I just want to point out that this polarity of independence and dependence, of agency and communion. It’s so important to hold both of these so deeply. And when we do, we can get a taste of interdependence, a higher order possibility that’s elaborated on really beautifully in the Buddhist tradition.
Alright. Let’s take a moment to practice.
Use this script as a meditation you might read to yourself or others:
*start practice*
Start by taking a couple deep breaths, and really just let go on the out-breath. Let go of everything you don’t need: the stale air at the bottom of the lungs, the tension in your body, the emotional baggage, the stale thoughts that roll over and over in your awareness. Just take a minute to let that go.
Give yourself a moment to just let the dust settle. You don’t have to make anything happen. You don’t have to meditate. Just doing nothing, taking your foot off the gas pedal is enough. Nature will take care of the rest.
And now you can bring your awareness into the physical body and really just soaking through all of the physical body like water soaking through a sponge. Just enjoying embodiment in this moment, feeling the boundaries of the physical body. Where you stop and the world begins. Notice what your sense of that boundary is.
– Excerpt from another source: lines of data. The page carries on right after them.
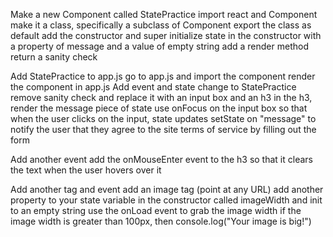 Make a new Component called StatePractice
import react and Component
make it a class, specifically a subclass of Component
export the class as default
add the constructor and super
initialize state in the constructor with a property of message and a value of empty string
add a render method
return a sanity check


Add StatePractice to app.js
go to app.js and import the component
render the component in app.js
Add event and state change to StatePractice
remove sanity check and replace it with an input box and an h3
in the h3, render the message piece of state
use onFocus on the input box so that when the user clicks on the input, state updates
setState on "message" to notify the user that they agree to the site terms of service by filling out the form


Add another event
add the onMouseEnter event to the h3 so that it clears the text when the user hovers over it

Add another tag and event
add an image tag (point at any URL)
add another property to your state variable in the constructor called imageWidth and init to an empty string
use the onLoad event to grab the image width
if the image width is greater than 100px, then console.log("Your image is big!") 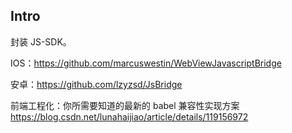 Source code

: ## Intro

封装 JS-SDK。

IOS：https://github.com/marcuswestin/WebViewJavascriptBridge

安卓：https://github.com/lzyzsd/JsBridge

前端工程化：你所需要知道的最新的 babel 兼容性实现方案 https://blog.csdn.net/lunahaijiao/article/details/119156972
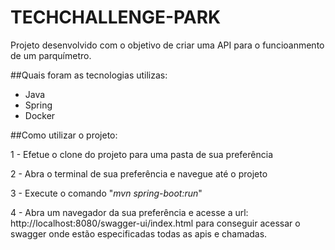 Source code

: # TECHCHALLENGE-PARK
Projeto desenvolvido com o objetivo de criar uma API para o funcioanmento de um parquímetro.

##Quais foram as tecnologias utilizas:
  - Java
  - Spring
  - Docker

##Como utilizar o projeto:

1 - Efetue o clone do projeto para uma pasta de sua preferência

2 - Abra o terminal de sua preferência e navegue até o projeto

3 - Execute o comando "_mvn spring-boot:run_"

4 - Abra um navegador da sua preferência e acesse a url: http://localhost:8080/swagger-ui/index.html para conseguir acessar o swagger onde estão especificadas todas as apis e chamadas.
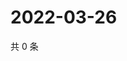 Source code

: # 2022-03-26

共 0 条

<!-- BEGIN WEIBO -->
<!-- 最后更新时间 Sat Mar 26 2022 05:13:41 GMT+0800 (China Standard Time) -->

<!-- END WEIBO -->
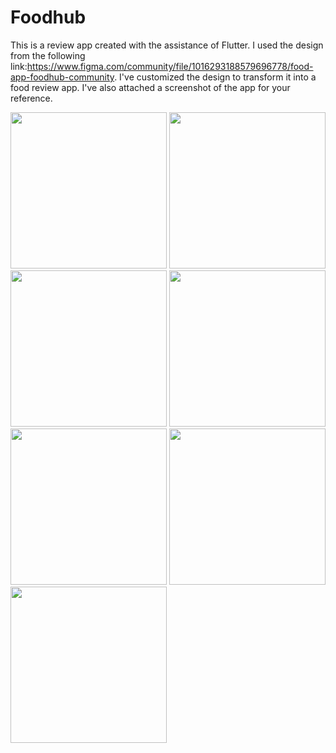 # Foodhub
This is a review app created with the assistance of Flutter. I used the design from the following link:https://www.figma.com/community/file/1016293188579696778/food-app-foodhub-community. I've customized the design to transform it into a food review app. I've also attached a screenshot of the app for your reference.

 <img src="https://github.com/Pratik1968/Foodhub/assets/47908854/2fb62205-92a9-4275-8c74-53e9df2831f6" width="250" >  
<img src="https://github.com/Pratik1968/Foodhub/assets/47908854/84143195-ef59-410a-9494-4f0bd0e8b5a6" width="250">
<img src="https://github.com/Pratik1968/Foodhub/assets/47908854/21638387-dbf6-4c00-b8da-746beabaf728" width="250">
<img src="https://github.com/Pratik1968/Foodhub/assets/47908854/fcbb026a-1d7f-48f0-a748-1fe74822133b" width="250">
<img src="https://github.com/Pratik1968/Foodhub/assets/47908854/e8006514-9fdb-4ae8-9724-02301bdb1f7b"  width="250">
<img src="https://github.com/Pratik1968/Foodhub/assets/47908854/fc3264ba-7bbe-4c12-b06e-d970781d3c7b"  width="250">
<img src="https://github.com/Pratik1968/Foodhub/assets/47908854/bd8fc27d-cfd0-4c59-9cf9-ea436455877d"  width="250">

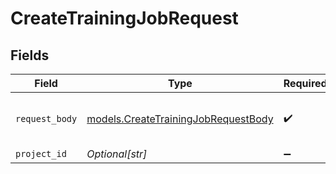 # CreateTrainingJobRequest


## Fields

| Field                                                                            | Type                                                                             | Required                                                                         | Description                                                                      |
| -------------------------------------------------------------------------------- | -------------------------------------------------------------------------------- | -------------------------------------------------------------------------------- | -------------------------------------------------------------------------------- |
| `request_body`                                                                   | [models.CreateTrainingJobRequestBody](../models/createtrainingjobrequestbody.md) | :heavy_check_mark:                                                               | Provide your training job details                                                |
| `project_id`                                                                     | *Optional[str]*                                                                  | :heavy_minus_sign:                                                               | N/A                                                                              |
Feel your own emotion. Your thoughts in this moment. Feel a sense of your own personal history. The journey of your life, of your soul, if you think in those terms. All the decisions you’ve made, the will that you’ve exercised to arrive in this very moment. And appreciate for a moment, the power of your own agency. Your own autonomy. Your own freedom to choose a life for yourself. To create a life like an artist. Feel what a gift this is.
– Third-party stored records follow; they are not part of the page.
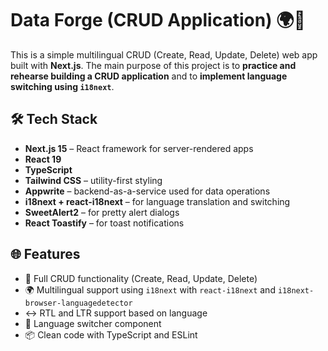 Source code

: # Data Forge (CRUD Application) 🌍📝

This is a simple multilingual CRUD (Create, Read, Update, Delete) web app built with **Next.js**. The main purpose of this project is to **practice and rehearse building a CRUD application** and to **implement language switching using `i18next`**.

## 🛠 Tech Stack

- **Next.js 15** – React framework for server-rendered apps
- **React 19**
- **TypeScript**
- **Tailwind CSS** – utility-first styling
- **Appwrite** – backend-as-a-service used for data operations
- **i18next + react-i18next** – for language translation and switching
- **SweetAlert2** – for pretty alert dialogs
- **React Toastify** – for toast notifications

## 🌐 Features

- 🔁 Full CRUD functionality (Create, Read, Update, Delete)
- 🌍 Multilingual support using `i18next` with `react-i18next` and `i18next-browser-languagedetector`
- ↔️ RTL and LTR support based on language
- 💬 Language switcher component
- 📦 Clean code with TypeScript and ESLint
Notice that this gift of freedom, agency, autonomy, can’t exist without countless other conditions. Notice that the very air you breathe is a condition of your freedom. Just to have air to breathe is a profound gift that supports your life, your autonomy, your destiny. Take a moment to just appreciate it, to bring your awareness to it fully.
Feel the ground beneath you, the stability of the ground. In this moment you can trust your weight to the ground. Relax into it. And allow it to hold you, to support you.
Appreciate in this moment, that if you’re able to just enjoy this moment of awareness that you live in a place in the world that’s safe enough, that allows you to just venture inward for a moment. In this moment you’re able to let go and go inward. This is a gift. This is a luxury that many people on the planet don’t have. Civil unrest in Ethiopia. Immigrants. Syria. Crossing dangerous waters. There’s so many people who don’t have an environment where they can just rest and let go.
And for a moment you can bring key relationships into your life. Who are the people in this time in your life who deeply support you. Believe in you. Give you their love. Imagine their faces in this moment. Their presence. The gifts they offer so freely to you just by way of who they are, not even anything they do, but just the people that they are to you. Their presence in your life. Feel of that goodness. Feel this condition co-arising with the condition of your own being. Your own individuality. Your own independence. Feel the way this supports you, sustains you, uplifts you.
Notice the gift of love itself. Not even bound by a person, but this incredible love that permeates absolutely everything. It’s available if we just open our awareness. Open our hearts. If we raise our sails and feel it guiding us home.
There are too many gifts to name. Too many conditions to name. That co-arise with our being every moment. To just stop and reflect on everything that makes us and supports us. That makes us possible. We celebrate interdependence. We become the activity of creation itself. Infinite conditions. Mutually co-arising. In a great symphony of life. Of love. Of light.